> _Task brief_:
Scan the listing below and copy every line holding "LeetCode".
----------
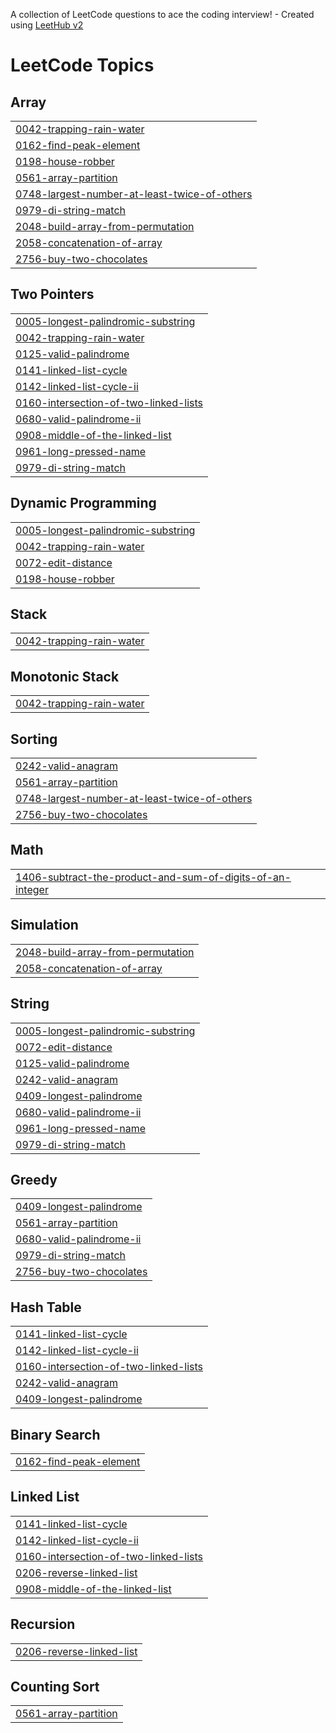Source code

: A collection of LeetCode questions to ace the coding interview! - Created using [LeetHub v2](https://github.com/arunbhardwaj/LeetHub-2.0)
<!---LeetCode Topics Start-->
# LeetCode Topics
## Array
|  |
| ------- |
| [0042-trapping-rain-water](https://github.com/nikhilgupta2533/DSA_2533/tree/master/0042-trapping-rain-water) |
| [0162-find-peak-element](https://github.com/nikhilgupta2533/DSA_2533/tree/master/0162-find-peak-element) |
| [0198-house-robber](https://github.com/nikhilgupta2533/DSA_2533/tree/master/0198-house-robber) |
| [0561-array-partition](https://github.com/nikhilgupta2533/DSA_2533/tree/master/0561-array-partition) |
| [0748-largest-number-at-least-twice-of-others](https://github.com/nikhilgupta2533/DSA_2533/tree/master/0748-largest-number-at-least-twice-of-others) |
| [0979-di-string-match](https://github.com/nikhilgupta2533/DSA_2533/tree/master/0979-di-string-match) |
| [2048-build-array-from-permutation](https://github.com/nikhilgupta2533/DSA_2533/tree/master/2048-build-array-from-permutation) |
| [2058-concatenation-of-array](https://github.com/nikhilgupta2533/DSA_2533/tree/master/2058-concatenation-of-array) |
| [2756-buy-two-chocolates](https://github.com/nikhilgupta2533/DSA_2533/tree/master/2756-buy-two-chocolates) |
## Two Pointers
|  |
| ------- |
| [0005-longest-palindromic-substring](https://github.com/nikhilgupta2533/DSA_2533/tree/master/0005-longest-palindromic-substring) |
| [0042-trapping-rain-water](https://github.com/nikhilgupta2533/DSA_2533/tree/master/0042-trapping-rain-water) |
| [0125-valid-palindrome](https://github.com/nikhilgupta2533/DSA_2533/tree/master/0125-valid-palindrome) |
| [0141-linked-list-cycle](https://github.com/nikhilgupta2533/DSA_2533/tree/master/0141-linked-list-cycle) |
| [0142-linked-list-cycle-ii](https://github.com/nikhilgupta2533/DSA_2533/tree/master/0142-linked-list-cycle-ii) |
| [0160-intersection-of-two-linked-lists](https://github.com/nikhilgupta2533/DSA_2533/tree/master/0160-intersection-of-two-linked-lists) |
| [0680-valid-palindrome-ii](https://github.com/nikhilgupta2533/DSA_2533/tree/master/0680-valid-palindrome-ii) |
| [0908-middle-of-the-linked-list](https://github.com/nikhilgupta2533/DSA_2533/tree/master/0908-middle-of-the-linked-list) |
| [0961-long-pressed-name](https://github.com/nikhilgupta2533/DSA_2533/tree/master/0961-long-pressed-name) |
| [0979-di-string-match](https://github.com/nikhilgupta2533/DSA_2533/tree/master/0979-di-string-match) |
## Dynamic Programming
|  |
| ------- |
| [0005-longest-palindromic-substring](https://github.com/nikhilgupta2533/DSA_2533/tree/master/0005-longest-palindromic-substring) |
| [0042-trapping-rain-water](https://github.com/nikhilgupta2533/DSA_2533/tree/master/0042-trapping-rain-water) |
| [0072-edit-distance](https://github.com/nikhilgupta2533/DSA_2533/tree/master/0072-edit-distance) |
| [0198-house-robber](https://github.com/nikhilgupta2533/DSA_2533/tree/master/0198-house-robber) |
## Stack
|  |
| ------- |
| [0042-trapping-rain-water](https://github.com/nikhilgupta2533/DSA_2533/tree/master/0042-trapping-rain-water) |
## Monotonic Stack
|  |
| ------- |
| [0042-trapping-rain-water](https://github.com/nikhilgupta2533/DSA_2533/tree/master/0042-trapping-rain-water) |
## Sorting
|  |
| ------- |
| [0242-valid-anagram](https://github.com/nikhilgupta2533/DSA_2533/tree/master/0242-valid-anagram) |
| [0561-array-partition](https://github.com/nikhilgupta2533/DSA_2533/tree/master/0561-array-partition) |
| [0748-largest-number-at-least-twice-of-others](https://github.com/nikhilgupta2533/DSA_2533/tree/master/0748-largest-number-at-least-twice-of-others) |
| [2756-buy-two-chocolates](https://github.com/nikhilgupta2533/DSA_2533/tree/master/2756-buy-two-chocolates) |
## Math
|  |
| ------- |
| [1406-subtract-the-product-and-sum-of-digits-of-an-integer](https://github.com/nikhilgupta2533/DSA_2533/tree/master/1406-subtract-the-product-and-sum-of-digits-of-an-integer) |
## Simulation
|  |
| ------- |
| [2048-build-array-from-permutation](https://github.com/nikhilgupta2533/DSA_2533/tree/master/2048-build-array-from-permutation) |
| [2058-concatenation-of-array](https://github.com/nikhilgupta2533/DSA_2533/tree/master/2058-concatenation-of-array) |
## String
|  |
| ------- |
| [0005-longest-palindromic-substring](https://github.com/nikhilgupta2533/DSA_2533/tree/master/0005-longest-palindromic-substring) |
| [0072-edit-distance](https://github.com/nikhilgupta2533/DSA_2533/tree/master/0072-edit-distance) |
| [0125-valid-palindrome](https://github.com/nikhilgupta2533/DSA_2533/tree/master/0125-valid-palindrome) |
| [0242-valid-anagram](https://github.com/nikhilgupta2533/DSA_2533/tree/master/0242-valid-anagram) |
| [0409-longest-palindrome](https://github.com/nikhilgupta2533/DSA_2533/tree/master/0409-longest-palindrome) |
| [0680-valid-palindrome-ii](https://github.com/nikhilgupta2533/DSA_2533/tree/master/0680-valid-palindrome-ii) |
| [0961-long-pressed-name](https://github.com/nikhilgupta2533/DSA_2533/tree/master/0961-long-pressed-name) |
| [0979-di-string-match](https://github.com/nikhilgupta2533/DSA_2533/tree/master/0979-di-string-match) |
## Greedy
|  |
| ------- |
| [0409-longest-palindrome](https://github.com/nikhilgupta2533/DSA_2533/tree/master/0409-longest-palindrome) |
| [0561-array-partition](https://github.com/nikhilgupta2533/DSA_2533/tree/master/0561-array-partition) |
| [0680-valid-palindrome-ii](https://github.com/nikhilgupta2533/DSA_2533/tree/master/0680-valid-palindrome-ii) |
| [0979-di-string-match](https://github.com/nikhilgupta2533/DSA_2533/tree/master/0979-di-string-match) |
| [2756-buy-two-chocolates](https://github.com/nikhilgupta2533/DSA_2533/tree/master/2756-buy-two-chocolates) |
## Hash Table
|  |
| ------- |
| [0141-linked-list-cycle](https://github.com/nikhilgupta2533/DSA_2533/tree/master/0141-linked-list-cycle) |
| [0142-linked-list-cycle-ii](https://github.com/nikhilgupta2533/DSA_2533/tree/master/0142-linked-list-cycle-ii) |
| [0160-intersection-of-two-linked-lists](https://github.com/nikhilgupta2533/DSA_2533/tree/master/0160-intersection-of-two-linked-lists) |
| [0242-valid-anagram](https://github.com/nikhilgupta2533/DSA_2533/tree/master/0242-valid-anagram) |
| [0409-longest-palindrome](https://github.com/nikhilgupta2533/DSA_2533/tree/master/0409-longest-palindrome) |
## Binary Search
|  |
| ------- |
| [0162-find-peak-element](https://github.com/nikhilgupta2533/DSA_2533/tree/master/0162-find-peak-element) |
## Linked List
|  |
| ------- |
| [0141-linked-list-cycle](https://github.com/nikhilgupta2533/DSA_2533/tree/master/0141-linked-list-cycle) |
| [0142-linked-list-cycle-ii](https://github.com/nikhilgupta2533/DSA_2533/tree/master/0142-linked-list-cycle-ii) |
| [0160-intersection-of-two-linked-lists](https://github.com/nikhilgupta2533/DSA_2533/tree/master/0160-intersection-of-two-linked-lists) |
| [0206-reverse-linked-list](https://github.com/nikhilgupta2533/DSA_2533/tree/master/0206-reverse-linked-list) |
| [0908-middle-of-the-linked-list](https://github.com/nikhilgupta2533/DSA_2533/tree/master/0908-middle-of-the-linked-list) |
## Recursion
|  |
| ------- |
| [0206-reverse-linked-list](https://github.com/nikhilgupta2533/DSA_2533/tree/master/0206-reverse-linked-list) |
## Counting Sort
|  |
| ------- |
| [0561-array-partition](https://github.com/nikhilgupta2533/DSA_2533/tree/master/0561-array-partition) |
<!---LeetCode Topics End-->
----------
> _Exercise result_:
: A collection of LeetCode questions to ace the coding interview! - Created using [LeetHub v2](https://github.com/arunbhardwaj/LeetHub-2.0)
<!---LeetCode Topics Start-->
# LeetCode Topics
<!---LeetCode Topics End-->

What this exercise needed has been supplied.